Ecriture impeccable, scénario béton, acteurs irréprochable, Better Call Saul semble avoir toutes les qualités … et c’est encore plus vrai quand on parle de sa réalisation. Que ce soit en termes de mise en scène, de photographie, de montage, la série nous propose quelque chose de haut vol ! Le traitement est clairement cinématographique, la qualité de l’image, le jeu de couleur, tout est précis, tout est parfait. Comme dans Breaking Bad, les plus attentifs remarqueront moult petits détails disséminés ça et là comme autant de clins d’œil aux spectateurs les plus pointilleux. La mise en scène fait tellement sens qu’elle renforce en permanence le propos de la série, elle en devient presque un personnage à part entière. On pourrait citer en exemple une scène ou Mike à une partie du visage tuméfiée. Dans son appartement, devant les dessins de sa petite fille, sous la lumière d’une ampoule, on ne voit que la partie normale de son visage et on découvre plusieurs minutes après qu’il s’est fait frapper. Plus tard, changement de cadre. Lieu désert, rendez-vous louche, individu peu recommandable en face et là le jeu de lumière est plus sombre et seule la partie tuméfiée du visage de Mike est visible. Cette opposition bon/mauvais, vie normale/situation tendue, se retrouve intensifié par la réalisation et ce genre d’attentions sont monnaie courante au cours des 2 saisons.

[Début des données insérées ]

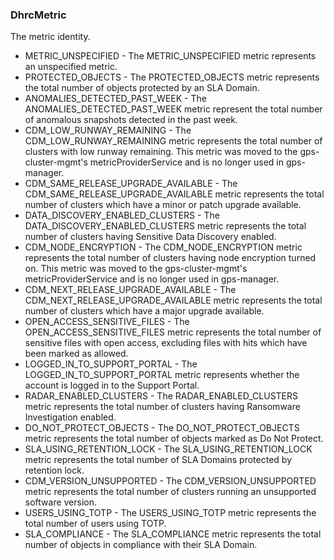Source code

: ### DhrcMetric
The metric identity.

- METRIC_UNSPECIFIED - The METRIC_UNSPECIFIED metric represents an unspecified metric.
- PROTECTED_OBJECTS - The PROTECTED_OBJECTS metric represents the total number of objects
protected by an SLA Domain.
- ANOMALIES_DETECTED_PAST_WEEK - The ANOMALIES_DETECTED_PAST_WEEK metric represent the total
number of anomalous snapshots detected in the past week.
- CDM_LOW_RUNWAY_REMAINING - The CDM_LOW_RUNWAY_REMAINING metric represents the total number of clusters
with low runway remaining. This metric was moved to the
gps-cluster-mgmt's metricProviderService and
is no longer used in gps-manager.
- CDM_SAME_RELEASE_UPGRADE_AVAILABLE - The CDM_SAME_RELEASE_UPGRADE_AVAILABLE metric represents the total number
of clusters which have a minor or patch upgrade available.
- DATA_DISCOVERY_ENABLED_CLUSTERS - The DATA_DISCOVERY_ENABLED_CLUSTERS metric represents the total number of
clusters having Sensitive Data Discovery enabled.
- CDM_NODE_ENCRYPTION - The CDM_NODE_ENCRYPTION metric represents the total number of clusters
having node encryption turned on. This metric was moved to the
gps-cluster-mgmt's metricProviderService and
is no longer used in gps-manager.
- CDM_NEXT_RELEASE_UPGRADE_AVAILABLE - The CDM_NEXT_RELEASE_UPGRADE_AVAILABLE metric represents the total number
of clusters which have a major upgrade available.
- OPEN_ACCESS_SENSITIVE_FILES - The OPEN_ACCESS_SENSITIVE_FILES metric represents the total number of
sensitive files with open access, excluding files with hits which have
been marked as allowed.
- LOGGED_IN_TO_SUPPORT_PORTAL - The LOGGED_IN_TO_SUPPORT_PORTAL metric represents whether the account is
logged in to the Support Portal.
- RADAR_ENABLED_CLUSTERS - The RADAR_ENABLED_CLUSTERS metric represents the total number of clusters
having Ransomware Investigation enabled.
- DO_NOT_PROTECT_OBJECTS - The DO_NOT_PROTECT_OBJECTS metric represents the total number of objects
marked as Do Not Protect.
- SLA_USING_RETENTION_LOCK - The SLA_USING_RETENTION_LOCK metric represents the total number of SLA
Domains protected by retention lock.
- CDM_VERSION_UNSUPPORTED - The CDM_VERSION_UNSUPPORTED metric represents the total number of clusters
running an unsupported software version.
- USERS_USING_TOTP - The USERS_USING_TOTP metric represents the total number of users
using TOTP.
- SLA_COMPLIANCE - The SLA_COMPLIANCE metric represents the total number of objects in
compliance with their SLA Domain.
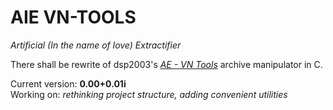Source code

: # AIE VN-TOOLS
*Artificial (In the name of love) Extractifier*

There shall be rewrite of dsp2003's [*AE - VN Tools*][vn-tools] archive
manipulator in C.

Current version: **0.00+0.01i** <br />
Working on: *rethinking project structure, adding convenient utilities*

[vn-tools]: http://wks.4otaku.ru/ae.php?p=dl "AE"
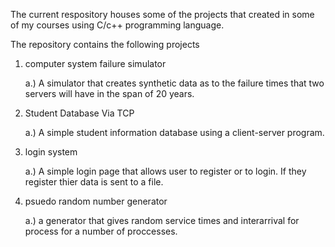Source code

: The current respository houses some of the projects that created in some of my courses using C/c++ programming language.

The repository contains the following projects 

1. computer system failure simulator

    a.)  A simulator that creates synthetic data as to the failure times that two servers will have in the span of 20 years. 
  
2. Student Database Via TCP 

    a.)  A simple student information database using a client-server program.
  
 3. login system 
 
    a.) A simple login page that allows user to register or to  login. If they register thier data is sent to a file. 
    
   
  4. psuedo random number generator 
  
     a.) a generator that gives random service times and interarrival for process for a number of proccesses.  
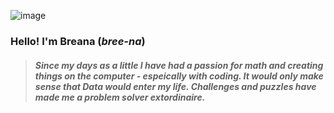 ![image](https://user-images.githubusercontent.com/19877242/201544819-390bfd2a-af04-4bf2-a38a-1bf2d3b420e6.png)

### Hello! I'm Breana (*bree-na*)


>##### Since my days as a little I have had a passion for math and creating things on the computer - espeically with coding. It would only make sense that Data would enter my life. Challenges and puzzles have made me a problem solver extordinaire.

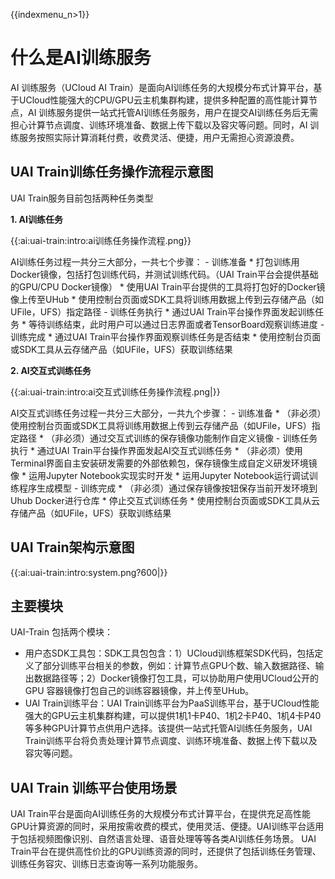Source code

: {{indexmenu_n>1}}

# 什么是AI训练服务
AI 训练服务（UCloud AI Train）是面向AI训练任务的大规模分布式计算平台，基于UCloud性能强大的CPU/GPU云主机集群构建，提供多种配置的高性能计算节点，AI 训练服务提供一站式托管AI训练任务服务，用户在提交AI训练任务后无需担心计算节点调度、训练环境准备、数据上传下载以及容灾等问题。同时，AI 训练服务按照实际计算消耗付费，收费灵活、便捷，用户无需担心资源浪费。

## UAI Train训练任务操作流程示意图
UAI Train服务目前包括两种任务类型

**1. AI训练任务**

{{:ai:uai-train:intro:ai训练任务操作流程.png}}

AI训练任务过程一共分三大部分，一共七个步骤：
	- 训练准备
        * 打包训练用Docker镜像，包括打包训练代码，并测试训练代码。（UAI Train平台会提供基础的GPU/CPU Docker镜像）
        * 使用UAI Train平台提供的工具将打包好的Docker镜像上传至UHub
        * 使用控制台页面或SDK工具将训练用数据上传到云存储产品（如UFile，UFS）指定路径
	- 训练任务执行
        * 通过UAI Train平台操作界面发起训练任务
        * 等待训练结束，此时用户可以通过日志界面或者TensorBoard观察训练进度
	- 训练完成
        * 通过UAI Train平台操作界面观察训练任务是否结束
        * 使用控制台页面或SDK工具从云存储产品（如UFile，UFS）获取训练结果

**2. AI交互式训练任务**

{{:ai:uai-train:intro:ai交互式训练任务操作流程.png|}} 

AI交互式训练任务过程一共分三大部分，一共九个步骤：
	- 训练准备
        * （非必须）使用控制台页面或SDK工具将训练用数据上传到云存储产品（如UFile，UFS）指定路径
        * （非必须）通过交互式训练的保存镜像功能制作自定义镜像
	- 训练任务执行
        * 通过UAI Train平台操作界面发起AI交互式训练任务
        * （非必须）使用Terminal界面自主安装研发需要的外部依赖包，保存镜像生成自定义研发环境镜像
        * 运用Jupyter Notebook实现实时开发
        * 运用Jupyter Notebook运行调试训练程序生成模型
	- 训练完成
        * （非必须）通过保存镜像按钮保存当前开发环境到Uhub Docker进行仓库
        * 停止交互式训练任务
        * 使用控制台页面或SDK工具从云存储产品（如UFile，UFS）获取训练结果
## UAI Train架构示意图
{{:ai:uai-train:intro:system.png?600|}}

## 主要模块
UAI-Train 包括两个模块：

  * 用户态SDK工具包：SDK工具包包含：1）UCloud训练框架SDK代码，包括定义了部分训练平台相关的参数，例如：计算节点GPU个数、输入数据路径、输出数据路径等；2）Docker镜像打包工具，可以协助用户使用UCloud公开的GPU 容器镜像打包自己的训练容器镜像，并上传至UHub。
  * UAI Train训练平台：UAI Train训练平台为PaaS训练平台，基于UCloud性能强大的GPU云主机集群构建，可以提供1机1卡P40、1机2卡P40、1机4卡P40等多种GPU计算节点供用户选择。该提供一站式托管AI训练任务服务，UAI Train训练平台将负责处理计算节点调度、训练环境准备、数据上传下载以及容灾等问题。

## UAI Train 训练平台使用场景
UAI Train平台是面向AI训练任务的大规模分布式计算平台，在提供充足高性能GPU计算资源的同时，采用按需收费的模式，使用灵活、便捷。UAI训练平台适用于包括视频图像识别、自然语言处理、语音处理等等各类AI训练任务场景。
UAI Train平台在提供高性价比的GPU训练资源的同时，还提供了包括训练任务管理、训练任务容灾、训练日志查询等一系列功能服务。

Si Breaking Bad est souvent citée en référence, n’allez pas croire pour autant que Better Call Saul n’en est qu’une vulgaire copie. Absolument pas, le ton, l’ambiance, le propos, tout est différent. Les seuls points communs restent la qualité du scénario et du développement des personnages ainsi que le soin apporté à la réalisation. Inutile d’espérer croiser Walter White. Cependant les 2 séries étant liées, les fans seront aux anges quand ils recroiseront de vieilles connaissances notamment Mike (dont l’arc narratif au cours de la saison 2 est vraiment excellent) mais pas seulement. Inutile d’en dire plus, ce serait criminelle de spoiler mais Better Call Saul démontre clairement qu’elle a les épaules pour être le préquel de Breaking Bad et l’utilisation des personnages communs aux 2 séries fait sens en permanence et est totalement justifiée via l’histoire. Quand aux nouveaux protagonistes, ils sont vraiment très intéressants. Que ce soit Chuck au travers de sa relation très conflictuelle avec Jimmy ou encore Kim, son amie qui essaie toujours de le ramener dans le droit chemin tout en étant un peu fascinée par le côté mystificateur du futur Saul, ils prennent tous de l’ampleur très vite et n’ont rien à envier au personnage principal niveau traitement.
Un mot également sur la musique, toujours très bien choisie, toujours très bien utilisée comme au début de l’épisode 8 de la saison 2 ou l’on assiste à un passage de camion aux frontières via un plan séquence absolument génial sur lequel le morceau utilisé s’accorde à la perfection. Non vraiment messieurs les jurées, mon client est très dur à prendre en défaut.
La loi nous oblige à faire ce qui est dit et non ce qui est juste, ne l’oubliez jamais.